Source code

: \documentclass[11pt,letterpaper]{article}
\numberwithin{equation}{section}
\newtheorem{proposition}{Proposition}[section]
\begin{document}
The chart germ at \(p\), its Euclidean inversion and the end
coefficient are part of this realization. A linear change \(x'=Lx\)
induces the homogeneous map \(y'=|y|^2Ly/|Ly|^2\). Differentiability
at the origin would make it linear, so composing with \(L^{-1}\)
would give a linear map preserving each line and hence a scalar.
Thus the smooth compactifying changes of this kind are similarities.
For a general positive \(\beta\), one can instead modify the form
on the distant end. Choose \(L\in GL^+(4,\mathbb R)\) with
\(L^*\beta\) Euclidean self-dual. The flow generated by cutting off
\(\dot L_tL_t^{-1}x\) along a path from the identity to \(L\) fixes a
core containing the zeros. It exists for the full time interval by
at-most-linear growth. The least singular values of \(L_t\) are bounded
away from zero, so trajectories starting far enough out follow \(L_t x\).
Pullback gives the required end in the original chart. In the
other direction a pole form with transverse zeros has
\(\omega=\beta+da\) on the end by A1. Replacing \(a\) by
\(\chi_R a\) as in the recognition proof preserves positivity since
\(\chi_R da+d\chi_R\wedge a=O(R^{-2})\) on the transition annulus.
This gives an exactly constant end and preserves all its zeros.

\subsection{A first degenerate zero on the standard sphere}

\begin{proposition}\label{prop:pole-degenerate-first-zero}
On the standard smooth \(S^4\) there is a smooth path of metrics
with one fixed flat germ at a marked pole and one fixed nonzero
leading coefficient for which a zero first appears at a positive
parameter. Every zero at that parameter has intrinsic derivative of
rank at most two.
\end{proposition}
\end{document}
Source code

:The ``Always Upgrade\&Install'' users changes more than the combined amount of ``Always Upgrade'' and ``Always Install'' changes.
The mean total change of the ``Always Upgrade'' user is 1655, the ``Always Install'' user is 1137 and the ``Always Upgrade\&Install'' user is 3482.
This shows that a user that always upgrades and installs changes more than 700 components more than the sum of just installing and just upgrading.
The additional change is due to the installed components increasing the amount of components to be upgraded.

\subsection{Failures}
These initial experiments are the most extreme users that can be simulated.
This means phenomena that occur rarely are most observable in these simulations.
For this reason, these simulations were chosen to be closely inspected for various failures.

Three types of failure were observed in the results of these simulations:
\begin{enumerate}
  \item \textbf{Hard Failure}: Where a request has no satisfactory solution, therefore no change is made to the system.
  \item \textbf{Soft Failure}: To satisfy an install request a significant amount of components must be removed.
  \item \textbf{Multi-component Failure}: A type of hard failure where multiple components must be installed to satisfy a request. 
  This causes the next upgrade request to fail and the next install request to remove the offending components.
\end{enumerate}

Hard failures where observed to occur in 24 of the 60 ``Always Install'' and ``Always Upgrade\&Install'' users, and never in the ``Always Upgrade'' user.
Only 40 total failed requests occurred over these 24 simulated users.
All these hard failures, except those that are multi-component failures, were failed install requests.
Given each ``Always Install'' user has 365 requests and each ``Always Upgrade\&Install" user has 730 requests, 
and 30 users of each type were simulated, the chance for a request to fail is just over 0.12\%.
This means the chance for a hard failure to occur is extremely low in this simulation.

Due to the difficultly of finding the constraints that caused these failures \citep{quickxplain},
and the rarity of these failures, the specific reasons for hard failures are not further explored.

============================================================

Your answer should be the lines above from the one containing "at the origin" through the one containing "Upgrade\&Install'' users changes", copied exactly and with both ends kept.

at the origin would make it linear, so composing with \(L^{-1}\)
would give a linear map preserving each line and hence a scalar.
Thus the smooth compactifying changes of this kind are similarities.
For a general positive \(\beta\), one can instead modify the form
on the distant end. Choose \(L\in GL^+(4,\mathbb R)\) with
\(L^*\beta\) Euclidean self-dual. The flow generated by cutting off
\(\dot L_tL_t^{-1}x\) along a path from the identity to \(L\) fixes a
core containing the zeros. It exists for the full time interval by
at-most-linear growth. The least singular values of \(L_t\) are bounded
away from zero, so trajectories starting far enough out follow \(L_t x\).
Pullback gives the required end in the original chart. In the
other direction a pole form with transverse zeros has
\(\omega=\beta+da\) on the end by A1. Replacing \(a\) by
\(\chi_R a\) as in the recognition proof preserves positivity since
\(\chi_R da+d\chi_R\wedge a=O(R^{-2})\) on the transition annulus.
This gives an exactly constant end and preserves all its zeros.

\subsection{A first degenerate zero on the standard sphere}

\begin{proposition}\label{prop:pole-degenerate-first-zero}
On the standard smooth \(S^4\) there is a smooth path of metrics
with one fixed flat germ at a marked pole and one fixed nonzero
leading coefficient for which a zero first appears at a positive
parameter. Every zero at that parameter has intrinsic derivative of
rank at most two.
\end{proposition}
\end{document}
Source code

:The ``Always Upgrade\&Install'' users changes more than the combined amount of ``Always Upgrade'' and ``Always Install'' changes.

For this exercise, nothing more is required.